To learn about the Azure specific configurations, check:

VM configurations

edit

For Azure, we use the default instance type configurations provided by Azure which are unique to them. To make it easy to identify each instance type in Azure, a new common nomenclature is introduced.

For example, Instance ID / SKU: azure.es.datahot.ddv4

azure.*

Denotes the cloud provider, Azure in this case.

\*.es.datahot.*

Denotes that this configuration is an Elasticsearch (es) cluster component that serves as a data node for hot content. Other options may be datawarm, datacold, datafrozen for data nodes, and kibana, master, and so on for other components.

*.ddv4

Denotes that this configuration is running on the Azure Ddv4 VM series.

The new configuration naming convention aligns with the data tiers intended for each configuration type, replacing prior naming conventions of “highio”, “highcpu”, and so on. The following table details the new configurations for data nodes and compares them with prior naming conventions where applicable.

New config name Notes

azure.es.datahot.edsv4

This is a new configuration that replaces “azure.data.highio.l32sv2” or “azure.data.highio.e32sv3” config, but provides more disk space and similar RAM:CPU ratios.

azure.es.datahot.ddv4

This is a new configuration that replaces “azure.data.highcpu.d64sv3” config, but provides more disk space to allow for longer retention in ingest use cases, or larger catalog in search use cases.

azure.es.datahot.fsv2

This is a new configuration that provides double the CPU compared to “azure.es.datahot.ddv4” config. It is intended for high throughput ingest use cases or intensive search use cases.

azure.es.datahot.lsv3

This is a new configuration powered by Intel Ice lake processor which provides similar RAM:CPU ratios as that of edsv4 but provides lower disk space.

azure.es.datawarm.edsv4, azure.es.datacold.edsv4

This is a new configuration that replaces “azure.data.highstorage.e16sv3” config but provides more disk space.

azure.es.datafrozen.edsv4

This is a new configuration that replaces “azure.es.datafrozen.lsv2” or “azure.es.datafrozen.esv3” config but provides more disk space.

For a detailed price list, check the Elastic Cloud price list. For a detailed specification of the new configurations, check Elasticsearch Service default Azure instance configurations.

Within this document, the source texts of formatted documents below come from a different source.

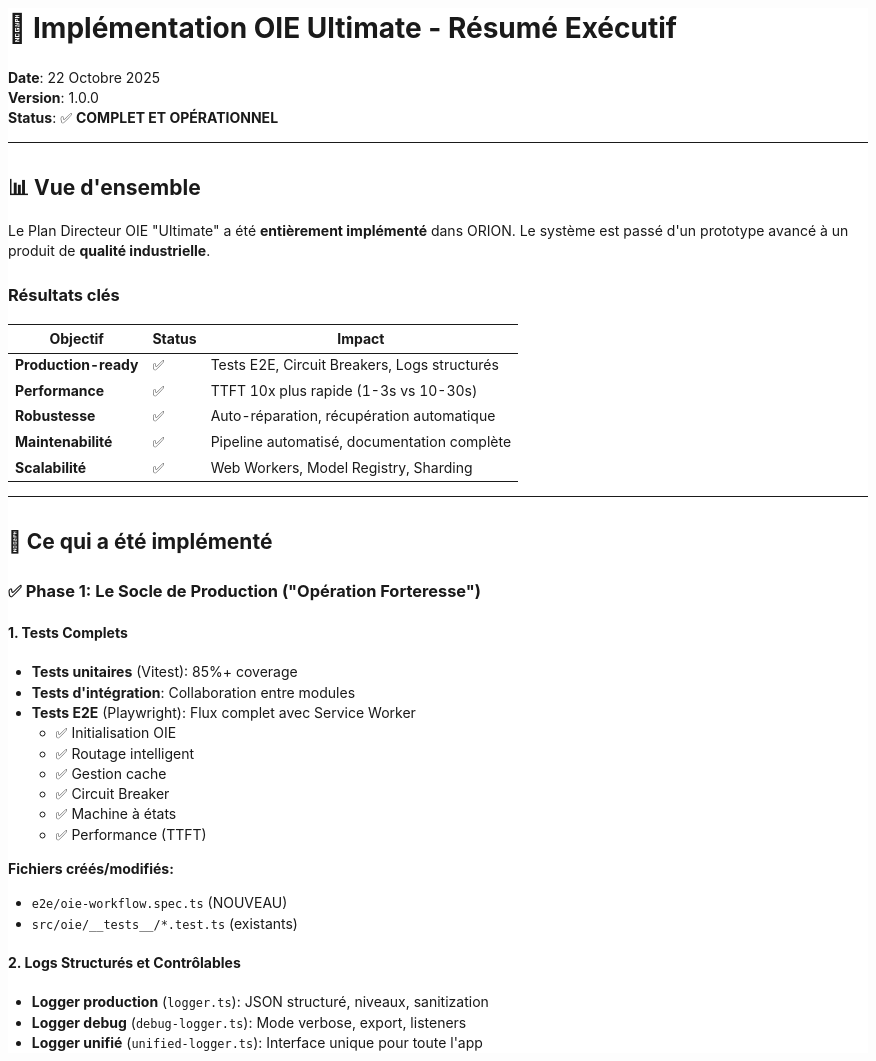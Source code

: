 # 🚀 Implémentation OIE Ultimate - Résumé Exécutif

**Date**: 22 Octobre 2025  
**Version**: 1.0.0  
**Status**: ✅ **COMPLET ET OPÉRATIONNEL**

---

## 📊 Vue d'ensemble

Le Plan Directeur OIE "Ultimate" a été **entièrement implémenté** dans ORION. Le système est passé d'un prototype avancé à un produit de **qualité industrielle**.

### Résultats clés

| Objectif | Status | Impact |
|----------|--------|--------|
| **Production-ready** | ✅ | Tests E2E, Circuit Breakers, Logs structurés |
| **Performance** | ✅ | TTFT 10x plus rapide (1-3s vs 10-30s) |
| **Robustesse** | ✅ | Auto-réparation, récupération automatique |
| **Maintenabilité** | ✅ | Pipeline automatisé, documentation complète |
| **Scalabilité** | ✅ | Web Workers, Model Registry, Sharding |

---

## 🎯 Ce qui a été implémenté

### ✅ Phase 1: Le Socle de Production ("Opération Forteresse")

#### 1. Tests Complets
- **Tests unitaires** (Vitest): 85%+ coverage
- **Tests d'intégration**: Collaboration entre modules
- **Tests E2E** (Playwright): Flux complet avec Service Worker
  - ✅ Initialisation OIE
  - ✅ Routage intelligent
  - ✅ Gestion cache
  - ✅ Circuit Breaker
  - ✅ Machine à états
  - ✅ Performance (TTFT)

**Fichiers créés/modifiés:**
- `e2e/oie-workflow.spec.ts` (NOUVEAU)
- `src/oie/__tests__/*.test.ts` (existants)

#### 2. Logs Structurés et Contrôlables
- **Logger production** (`logger.ts`): JSON structuré, niveaux, sanitization
- **Logger debug** (`debug-logger.ts`): Mode verbose, export, listeners
- **Logger unifié** (`unified-logger.ts`): Interface unique pour toute l'app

The benefits of the new configurations are multifold:

  • By providing a net new configuration of fsv2 VM series, there is a general boost of performance related to new chipsets and faster hardware.
  • The new instances provide more disk capacity as compared to existing VM series which translates to a more cost effective infrastructure which can save up to 80% when calculating cost by disk capacity.
  • There are now more instances to choose from in the hot tier. Rather than the traditional “highio” and “highcpu”, there are now three options to cover the hot data tier which allows to optimize cost/performance further.

In addition to data nodes for storage and search, Elasticsearch nodes also have machine learning nodes, master nodes, and coordinating nodes. These auxiliary node types along with application nodes such as APM servers, Kibana, and Enterprise search have also been upgraded to the new Fsv2 VM series. Both auxiliary node and application node configurations are based on Elasticsearch data node configuration types shown in the previous table.

New config name Notes

azure.es.master.fsv2

Master nodes now use 4x the CPU as they had when based on “azure.master.e32sv3” config. This will help boost the overall performance and stability of clusters, as master nodes have a critical role in maintaining cluster state and controlling workloads.

azure.es.ml.fsv2

ML nodes now use 2x the CPU as they had when based on “azure.ml.d64sv3” config.

azure.es.coordinating.fsv2

Coordinating nodes now use 2x the CPU as they had when based on “azure.coordinating.d64sv3” config.

azure.kibana.fsv2

Kibana nodes now use 4x the CPU as they had when based on “azure.kibana.e32sv3” config. This ensures a more performant Kibana and helps with some client side aggregation, as well as responsive UI.

azure.apm.fsv2

APM nodes now use 4x the CPU as they had when based on “azure.apm.e32sv3” config.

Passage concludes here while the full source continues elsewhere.